# Task details:
Gather, from the data below, each line in which the word "documentclass" occurs.

[Opening Data provided section]

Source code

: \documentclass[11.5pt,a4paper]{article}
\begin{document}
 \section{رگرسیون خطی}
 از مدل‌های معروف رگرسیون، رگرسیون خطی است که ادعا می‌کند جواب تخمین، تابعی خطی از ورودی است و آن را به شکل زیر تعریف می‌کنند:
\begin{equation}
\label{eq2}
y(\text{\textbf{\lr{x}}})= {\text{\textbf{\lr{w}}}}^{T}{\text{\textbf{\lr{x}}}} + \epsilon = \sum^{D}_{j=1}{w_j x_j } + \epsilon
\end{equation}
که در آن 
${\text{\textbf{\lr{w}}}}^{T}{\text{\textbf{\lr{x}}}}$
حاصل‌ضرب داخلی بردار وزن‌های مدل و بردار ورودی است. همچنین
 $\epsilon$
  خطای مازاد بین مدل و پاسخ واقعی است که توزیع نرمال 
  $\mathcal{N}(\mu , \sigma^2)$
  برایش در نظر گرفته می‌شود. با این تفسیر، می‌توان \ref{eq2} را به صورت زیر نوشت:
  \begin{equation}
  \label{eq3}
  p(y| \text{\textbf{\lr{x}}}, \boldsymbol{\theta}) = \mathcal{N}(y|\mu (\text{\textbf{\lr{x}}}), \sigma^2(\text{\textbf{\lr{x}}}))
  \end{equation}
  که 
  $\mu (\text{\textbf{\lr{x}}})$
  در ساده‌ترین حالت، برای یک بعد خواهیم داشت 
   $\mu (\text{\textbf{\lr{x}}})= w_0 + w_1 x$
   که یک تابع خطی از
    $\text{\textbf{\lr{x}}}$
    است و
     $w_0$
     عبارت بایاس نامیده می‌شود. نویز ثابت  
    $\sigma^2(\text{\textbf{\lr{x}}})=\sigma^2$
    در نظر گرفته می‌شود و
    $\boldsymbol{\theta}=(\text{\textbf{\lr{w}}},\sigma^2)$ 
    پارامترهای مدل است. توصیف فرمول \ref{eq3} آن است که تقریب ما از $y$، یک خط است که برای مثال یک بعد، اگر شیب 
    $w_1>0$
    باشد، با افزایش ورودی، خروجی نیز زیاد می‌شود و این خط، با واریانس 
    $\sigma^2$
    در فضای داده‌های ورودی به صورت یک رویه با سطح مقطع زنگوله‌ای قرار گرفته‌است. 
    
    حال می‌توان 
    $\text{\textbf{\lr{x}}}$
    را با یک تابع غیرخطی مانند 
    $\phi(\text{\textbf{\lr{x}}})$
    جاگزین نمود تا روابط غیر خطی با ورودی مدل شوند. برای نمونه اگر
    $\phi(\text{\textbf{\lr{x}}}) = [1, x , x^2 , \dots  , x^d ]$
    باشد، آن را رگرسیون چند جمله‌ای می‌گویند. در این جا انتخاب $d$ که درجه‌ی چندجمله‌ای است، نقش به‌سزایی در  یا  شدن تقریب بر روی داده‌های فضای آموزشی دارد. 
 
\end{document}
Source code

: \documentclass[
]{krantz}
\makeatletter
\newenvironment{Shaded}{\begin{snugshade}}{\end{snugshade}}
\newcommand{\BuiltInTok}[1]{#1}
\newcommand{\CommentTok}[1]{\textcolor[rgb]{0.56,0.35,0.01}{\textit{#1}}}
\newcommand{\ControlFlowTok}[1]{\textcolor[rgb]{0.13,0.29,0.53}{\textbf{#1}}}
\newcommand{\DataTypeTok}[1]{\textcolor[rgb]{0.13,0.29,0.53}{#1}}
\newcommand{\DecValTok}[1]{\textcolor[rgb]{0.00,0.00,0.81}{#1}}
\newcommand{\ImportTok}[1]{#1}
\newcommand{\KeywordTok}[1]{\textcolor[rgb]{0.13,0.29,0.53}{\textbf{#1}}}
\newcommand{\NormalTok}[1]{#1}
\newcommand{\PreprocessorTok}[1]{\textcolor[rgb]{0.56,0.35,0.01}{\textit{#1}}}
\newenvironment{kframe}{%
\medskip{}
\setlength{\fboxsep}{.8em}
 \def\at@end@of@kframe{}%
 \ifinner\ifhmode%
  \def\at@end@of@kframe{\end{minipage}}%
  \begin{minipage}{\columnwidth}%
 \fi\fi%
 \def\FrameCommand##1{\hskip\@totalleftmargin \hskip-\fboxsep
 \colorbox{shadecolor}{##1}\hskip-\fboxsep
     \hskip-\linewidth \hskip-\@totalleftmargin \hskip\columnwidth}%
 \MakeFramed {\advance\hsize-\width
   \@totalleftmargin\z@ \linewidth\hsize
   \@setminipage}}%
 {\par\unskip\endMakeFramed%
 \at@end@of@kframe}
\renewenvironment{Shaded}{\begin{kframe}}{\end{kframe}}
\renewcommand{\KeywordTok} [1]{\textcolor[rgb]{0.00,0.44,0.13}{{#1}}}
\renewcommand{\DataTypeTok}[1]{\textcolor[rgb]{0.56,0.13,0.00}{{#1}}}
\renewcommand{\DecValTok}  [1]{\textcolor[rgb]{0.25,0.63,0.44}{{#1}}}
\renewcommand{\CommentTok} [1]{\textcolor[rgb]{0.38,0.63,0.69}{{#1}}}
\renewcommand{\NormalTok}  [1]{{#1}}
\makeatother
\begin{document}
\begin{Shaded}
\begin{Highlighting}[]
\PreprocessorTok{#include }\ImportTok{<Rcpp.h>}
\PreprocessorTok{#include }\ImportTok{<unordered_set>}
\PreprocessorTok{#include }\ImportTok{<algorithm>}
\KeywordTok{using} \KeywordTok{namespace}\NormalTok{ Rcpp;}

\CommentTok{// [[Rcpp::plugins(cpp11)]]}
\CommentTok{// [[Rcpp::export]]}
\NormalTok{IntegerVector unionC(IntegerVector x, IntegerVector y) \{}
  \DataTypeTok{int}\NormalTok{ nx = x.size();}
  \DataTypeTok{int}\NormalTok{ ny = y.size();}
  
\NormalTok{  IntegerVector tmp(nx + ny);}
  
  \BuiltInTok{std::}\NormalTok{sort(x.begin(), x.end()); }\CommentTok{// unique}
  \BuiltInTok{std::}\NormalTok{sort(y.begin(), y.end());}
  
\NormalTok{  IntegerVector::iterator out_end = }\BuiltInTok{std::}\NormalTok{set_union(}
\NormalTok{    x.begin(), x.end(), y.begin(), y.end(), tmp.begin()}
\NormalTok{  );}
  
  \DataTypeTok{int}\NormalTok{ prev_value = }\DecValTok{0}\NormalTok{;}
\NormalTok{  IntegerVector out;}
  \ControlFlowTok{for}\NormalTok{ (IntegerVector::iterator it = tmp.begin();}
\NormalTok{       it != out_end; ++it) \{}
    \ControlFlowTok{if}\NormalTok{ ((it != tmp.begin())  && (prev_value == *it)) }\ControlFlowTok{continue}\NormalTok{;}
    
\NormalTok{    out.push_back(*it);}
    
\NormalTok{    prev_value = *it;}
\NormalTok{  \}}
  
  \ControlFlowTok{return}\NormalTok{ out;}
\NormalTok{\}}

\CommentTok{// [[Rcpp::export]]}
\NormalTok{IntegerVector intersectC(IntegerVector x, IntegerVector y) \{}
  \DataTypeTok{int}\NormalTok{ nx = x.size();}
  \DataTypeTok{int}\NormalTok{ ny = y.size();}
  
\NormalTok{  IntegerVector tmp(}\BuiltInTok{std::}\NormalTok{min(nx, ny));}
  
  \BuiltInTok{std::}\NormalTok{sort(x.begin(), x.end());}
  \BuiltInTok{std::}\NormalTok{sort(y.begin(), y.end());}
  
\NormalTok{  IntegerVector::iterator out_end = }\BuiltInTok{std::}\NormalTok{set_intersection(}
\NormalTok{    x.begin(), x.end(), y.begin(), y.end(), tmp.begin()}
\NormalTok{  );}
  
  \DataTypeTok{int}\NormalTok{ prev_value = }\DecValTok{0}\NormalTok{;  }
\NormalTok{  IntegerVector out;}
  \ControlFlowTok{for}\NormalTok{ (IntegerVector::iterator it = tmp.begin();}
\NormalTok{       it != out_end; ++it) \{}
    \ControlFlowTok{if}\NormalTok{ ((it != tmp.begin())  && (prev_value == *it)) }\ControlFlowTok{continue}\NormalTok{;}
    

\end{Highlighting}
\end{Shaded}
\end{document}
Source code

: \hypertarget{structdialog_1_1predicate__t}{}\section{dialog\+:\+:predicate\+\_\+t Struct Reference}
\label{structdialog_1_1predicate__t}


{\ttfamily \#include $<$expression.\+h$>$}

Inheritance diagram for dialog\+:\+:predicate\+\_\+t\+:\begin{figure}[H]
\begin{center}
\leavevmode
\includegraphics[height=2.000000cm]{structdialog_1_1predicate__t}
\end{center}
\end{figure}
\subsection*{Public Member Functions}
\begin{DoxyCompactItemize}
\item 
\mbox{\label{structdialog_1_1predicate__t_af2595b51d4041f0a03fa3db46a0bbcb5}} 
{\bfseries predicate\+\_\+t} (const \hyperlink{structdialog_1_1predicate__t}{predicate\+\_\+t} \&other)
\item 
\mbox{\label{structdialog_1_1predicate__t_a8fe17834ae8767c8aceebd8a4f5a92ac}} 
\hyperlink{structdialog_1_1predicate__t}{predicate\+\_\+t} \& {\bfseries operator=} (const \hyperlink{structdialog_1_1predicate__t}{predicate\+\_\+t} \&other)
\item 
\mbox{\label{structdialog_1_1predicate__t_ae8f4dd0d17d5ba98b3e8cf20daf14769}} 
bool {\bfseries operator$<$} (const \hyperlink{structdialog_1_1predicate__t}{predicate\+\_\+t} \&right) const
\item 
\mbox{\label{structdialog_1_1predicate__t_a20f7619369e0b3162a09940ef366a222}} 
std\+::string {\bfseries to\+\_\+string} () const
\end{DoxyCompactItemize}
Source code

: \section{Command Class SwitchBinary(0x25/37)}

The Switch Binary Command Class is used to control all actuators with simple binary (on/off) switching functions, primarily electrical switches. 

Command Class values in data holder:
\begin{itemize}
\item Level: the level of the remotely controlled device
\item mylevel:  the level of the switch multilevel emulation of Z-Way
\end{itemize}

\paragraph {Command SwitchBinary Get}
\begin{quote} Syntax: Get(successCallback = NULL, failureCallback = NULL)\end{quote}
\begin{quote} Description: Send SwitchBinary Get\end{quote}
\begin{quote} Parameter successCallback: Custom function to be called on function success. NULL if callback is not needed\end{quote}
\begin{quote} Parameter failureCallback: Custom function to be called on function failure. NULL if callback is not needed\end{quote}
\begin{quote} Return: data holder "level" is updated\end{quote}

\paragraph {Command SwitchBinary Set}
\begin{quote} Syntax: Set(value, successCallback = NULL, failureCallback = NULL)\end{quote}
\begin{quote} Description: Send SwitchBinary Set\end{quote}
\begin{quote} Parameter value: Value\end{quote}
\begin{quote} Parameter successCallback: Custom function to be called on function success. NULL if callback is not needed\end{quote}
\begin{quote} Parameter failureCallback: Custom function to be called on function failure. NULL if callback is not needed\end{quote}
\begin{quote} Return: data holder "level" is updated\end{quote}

[Closing Data provided section]

# Solution to this exercise:
: \documentclass[11.5pt,a4paper]{article}
: \documentclass[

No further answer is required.